DATA:
◇ ◇ ◇ ◇ ◇

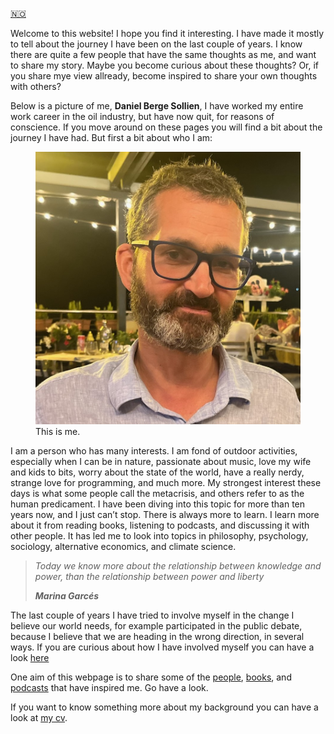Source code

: <a href="index.md" class="flag-link">🇳🇴</a>

Welcome to this website! I hope you find it interesting. I have made it mostly to tell about the journey I have been on the last couple of years.
I know there are quite a few people that have the same thoughts as me, and want to share my story. Maybe you become curious about these thoughts? Or, if you share mye view allready, become inspired to share your own thoughts with others?

Below is a picture of me, **Daniel Berge Sollien**, I have worked my entire work career in the oil industry, but have now quit, for reasons of conscience. If you move around on these pages you will find a bit about the journey I have had. But first a bit about who I am:

<figure>
<img src="Me_Summer_smaller.jpg"  class="bilde w30">
<figcaption>This is me.</figcaption>
</figure>

I am a person who has many interests. I am fond of outdoor activities, especially when I can be in nature, passionate about music, love my wife and kids to bits, worry about the state of the world, have a really nerdy, strange love for programming, and much more. My strongest interest these days is what some people call the metacrisis, and others refer to as the human predicament. I have been diving into this topic for more than ten years now, and I just can’t stop. There is always more to learn. I learn more about it from reading books, listening to podcasts, and discussing it with other people. It has led me to look into topics in philosophy, psychology, sociology, alternative economics, and climate science.

> _Today we know more about the relationship between knowledge and power, than the relationship between power and liberty_<br>
>
> <cite>**Marina Garcés**</cite>

The last couple of years I have tried to involve myself in the change I believe our world needs, for example participated in the public debate, because I believe that we are heading in the wrong direction, in several ways. If you are curious about how I have involved myself you can have a look <a href="involvement.md">here</a>

One aim of this webpage is to share some of the <a href="people_english.md">people</a>, <a href="books_english.md">books</a>, and <a href="podcasts_english.md">podcasts</a> that have inspired me. Go have a look.

If you want to know something more about my background you can have a look at <a href="cv_english.md"> my cv</a>.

◇ ◇ ◇ ◇ ◇

DIRECTIONS: Please count the lines in the records that hold the string "want", and give the number alone.

ANSWER TO THE PROBLEM: 2